ADMIRAL MICHAEL M. GILDAY: Good morning, Pascagoula. What a great, beautiful southern Mississippi morning and a great Navy day. It is an honor and my privilege to be here today to join you for the christening of this great warship.
Mrs. Lucas, Mrs. Reynolds, matrons of honor, and other members of the Lucas family, Senator Wicker, Congressman Palazzo, Secretary Berger, Congressman Guests, distinguished guests, shipmates, in February of 1945, a 17-year-old Marine waded through enemy waters, flanked only by his fire team, as they moved towards the sound of fire and into the battle for Iwo Jima.
Today, we christen this incredible ship you see behind us, and in the coming year 350 of our nation’s finest sailors will put to sea this destroyer named Jack H. Lucas, for whom the bell nearly tolled on a tiny island made of godforsaken rock, sand, and volcanic ash.
But this was no ordinary man. This was the United States Marine who jumped on not one but two grenades to save the lives of his team. Because he survived, and as the story has been told today, many believed and perhaps he was, indestructible.

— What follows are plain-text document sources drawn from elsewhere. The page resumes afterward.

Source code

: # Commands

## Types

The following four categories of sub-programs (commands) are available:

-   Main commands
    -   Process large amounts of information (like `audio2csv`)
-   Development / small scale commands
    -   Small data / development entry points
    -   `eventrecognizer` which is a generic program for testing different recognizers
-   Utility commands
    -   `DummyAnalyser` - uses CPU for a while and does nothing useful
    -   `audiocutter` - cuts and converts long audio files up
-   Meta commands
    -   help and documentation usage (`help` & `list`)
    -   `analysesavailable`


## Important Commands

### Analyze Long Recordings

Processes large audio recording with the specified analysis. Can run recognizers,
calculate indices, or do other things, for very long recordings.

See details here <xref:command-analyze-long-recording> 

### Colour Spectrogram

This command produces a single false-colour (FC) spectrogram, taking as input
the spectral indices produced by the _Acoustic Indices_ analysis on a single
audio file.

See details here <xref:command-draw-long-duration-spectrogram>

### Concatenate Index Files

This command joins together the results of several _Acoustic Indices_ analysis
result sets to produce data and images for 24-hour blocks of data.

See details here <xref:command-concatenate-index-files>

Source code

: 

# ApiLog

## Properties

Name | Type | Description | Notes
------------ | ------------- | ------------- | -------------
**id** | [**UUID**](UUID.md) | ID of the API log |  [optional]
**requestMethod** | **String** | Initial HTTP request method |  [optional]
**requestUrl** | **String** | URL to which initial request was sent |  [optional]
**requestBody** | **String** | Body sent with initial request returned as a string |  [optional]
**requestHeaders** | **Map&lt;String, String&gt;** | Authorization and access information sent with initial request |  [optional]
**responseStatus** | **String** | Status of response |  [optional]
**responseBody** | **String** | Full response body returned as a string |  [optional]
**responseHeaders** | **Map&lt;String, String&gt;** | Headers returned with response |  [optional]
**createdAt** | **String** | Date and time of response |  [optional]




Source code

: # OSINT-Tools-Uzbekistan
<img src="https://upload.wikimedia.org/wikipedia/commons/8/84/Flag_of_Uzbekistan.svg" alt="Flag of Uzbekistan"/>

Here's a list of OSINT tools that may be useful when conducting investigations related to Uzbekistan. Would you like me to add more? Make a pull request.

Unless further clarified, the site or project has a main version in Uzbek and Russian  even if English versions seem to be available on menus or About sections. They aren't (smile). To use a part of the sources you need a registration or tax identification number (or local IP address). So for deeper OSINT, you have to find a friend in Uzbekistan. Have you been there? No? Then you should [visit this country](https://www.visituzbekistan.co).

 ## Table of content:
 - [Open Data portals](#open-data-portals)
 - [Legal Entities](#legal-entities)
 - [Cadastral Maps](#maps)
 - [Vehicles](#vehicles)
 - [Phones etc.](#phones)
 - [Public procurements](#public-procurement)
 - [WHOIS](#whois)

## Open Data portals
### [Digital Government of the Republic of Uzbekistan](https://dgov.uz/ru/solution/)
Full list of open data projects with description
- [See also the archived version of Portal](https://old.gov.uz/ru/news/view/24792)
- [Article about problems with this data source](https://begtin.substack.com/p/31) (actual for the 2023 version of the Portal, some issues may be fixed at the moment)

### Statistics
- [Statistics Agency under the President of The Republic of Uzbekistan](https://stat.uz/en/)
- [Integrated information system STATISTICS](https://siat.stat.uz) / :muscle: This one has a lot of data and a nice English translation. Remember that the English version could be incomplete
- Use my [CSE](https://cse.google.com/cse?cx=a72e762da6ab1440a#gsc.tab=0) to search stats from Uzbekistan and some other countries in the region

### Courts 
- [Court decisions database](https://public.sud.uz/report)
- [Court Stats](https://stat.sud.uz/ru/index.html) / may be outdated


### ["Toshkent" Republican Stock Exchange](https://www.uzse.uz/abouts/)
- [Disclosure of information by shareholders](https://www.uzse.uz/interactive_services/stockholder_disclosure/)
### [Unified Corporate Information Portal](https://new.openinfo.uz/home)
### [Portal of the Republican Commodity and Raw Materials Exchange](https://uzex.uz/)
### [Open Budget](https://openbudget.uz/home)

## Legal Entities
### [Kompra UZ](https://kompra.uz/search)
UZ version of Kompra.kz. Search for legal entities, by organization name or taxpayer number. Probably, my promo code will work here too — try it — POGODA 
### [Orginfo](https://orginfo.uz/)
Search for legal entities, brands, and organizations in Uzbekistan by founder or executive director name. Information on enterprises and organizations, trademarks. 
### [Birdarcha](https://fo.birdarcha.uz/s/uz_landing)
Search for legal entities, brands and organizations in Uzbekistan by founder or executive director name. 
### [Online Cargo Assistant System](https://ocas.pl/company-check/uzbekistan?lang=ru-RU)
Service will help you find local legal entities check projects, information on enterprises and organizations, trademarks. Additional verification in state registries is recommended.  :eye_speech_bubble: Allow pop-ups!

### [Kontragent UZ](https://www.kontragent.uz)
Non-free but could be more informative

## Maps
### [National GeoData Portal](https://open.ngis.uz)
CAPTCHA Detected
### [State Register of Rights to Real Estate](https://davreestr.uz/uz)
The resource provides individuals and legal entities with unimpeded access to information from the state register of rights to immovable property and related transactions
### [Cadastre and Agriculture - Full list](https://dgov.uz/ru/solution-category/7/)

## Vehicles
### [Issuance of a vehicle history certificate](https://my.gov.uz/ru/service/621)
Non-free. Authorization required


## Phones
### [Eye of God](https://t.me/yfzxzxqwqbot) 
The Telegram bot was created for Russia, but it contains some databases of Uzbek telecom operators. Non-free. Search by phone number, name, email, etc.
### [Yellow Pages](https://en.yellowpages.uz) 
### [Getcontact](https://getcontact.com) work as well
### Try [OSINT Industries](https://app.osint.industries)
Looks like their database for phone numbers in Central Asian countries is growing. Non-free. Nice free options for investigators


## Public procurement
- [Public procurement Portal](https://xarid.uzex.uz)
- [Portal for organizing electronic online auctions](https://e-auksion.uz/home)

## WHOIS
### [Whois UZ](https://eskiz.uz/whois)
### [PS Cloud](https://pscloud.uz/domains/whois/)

So for a ship that aspires to shield our nation and defend freedom, the name Jack H. Lucas is not only fitting but it signifies the bravery and the toughness for which this ship must always strive to emulate.
Today, we not only christen the USS Jack H. Lucas but we celebrate the evolution of the American destroyer and the tenacity of our sailors who, throughout history, have driven these ships into harm’s way.
In times past, it has often been the strength of our fleet that has tipped the scales of conflict against our adversaries. Our role in the world has never been an easy one. It should not be. It has required not only strength but it requires sacrifice. That is the price that we pay for our commitment to our ideals and a vision for a safe and secure world for our children and for their children.
Throughout its history the American destroyer embodies our nation’s strength and willingness to serve. Multi-mission by design, destroyers charge into contested environments to protect convoys or protect capital ships so that we can control the seas and defend the cause of freedom around the world.
A destroyer at flank speed is a not so gentle reminder to every nation that we will bear any burden and support any friend, oppose any foe, to assure the survival and the success of liberty. Perhaps there is no finer example of our destroyers’ place in history than that of Leyte Gulf, and if you’d bear with me for just a short story.
At the Battle of Samar during World War II, with their five-inch guns blazing, torpedoes exploding around them, and anti-air flak blotting the skies above them, three American destroyers, along with their escorts – they were outgunned and they were outnumbered – charged into the fray to face a much superior Japanese force.
Resolved to fight rather than run, these American fighting ships stormed into history in what would be remembered as the last stand of the tin can sailors and the United States Navy’s finest hour.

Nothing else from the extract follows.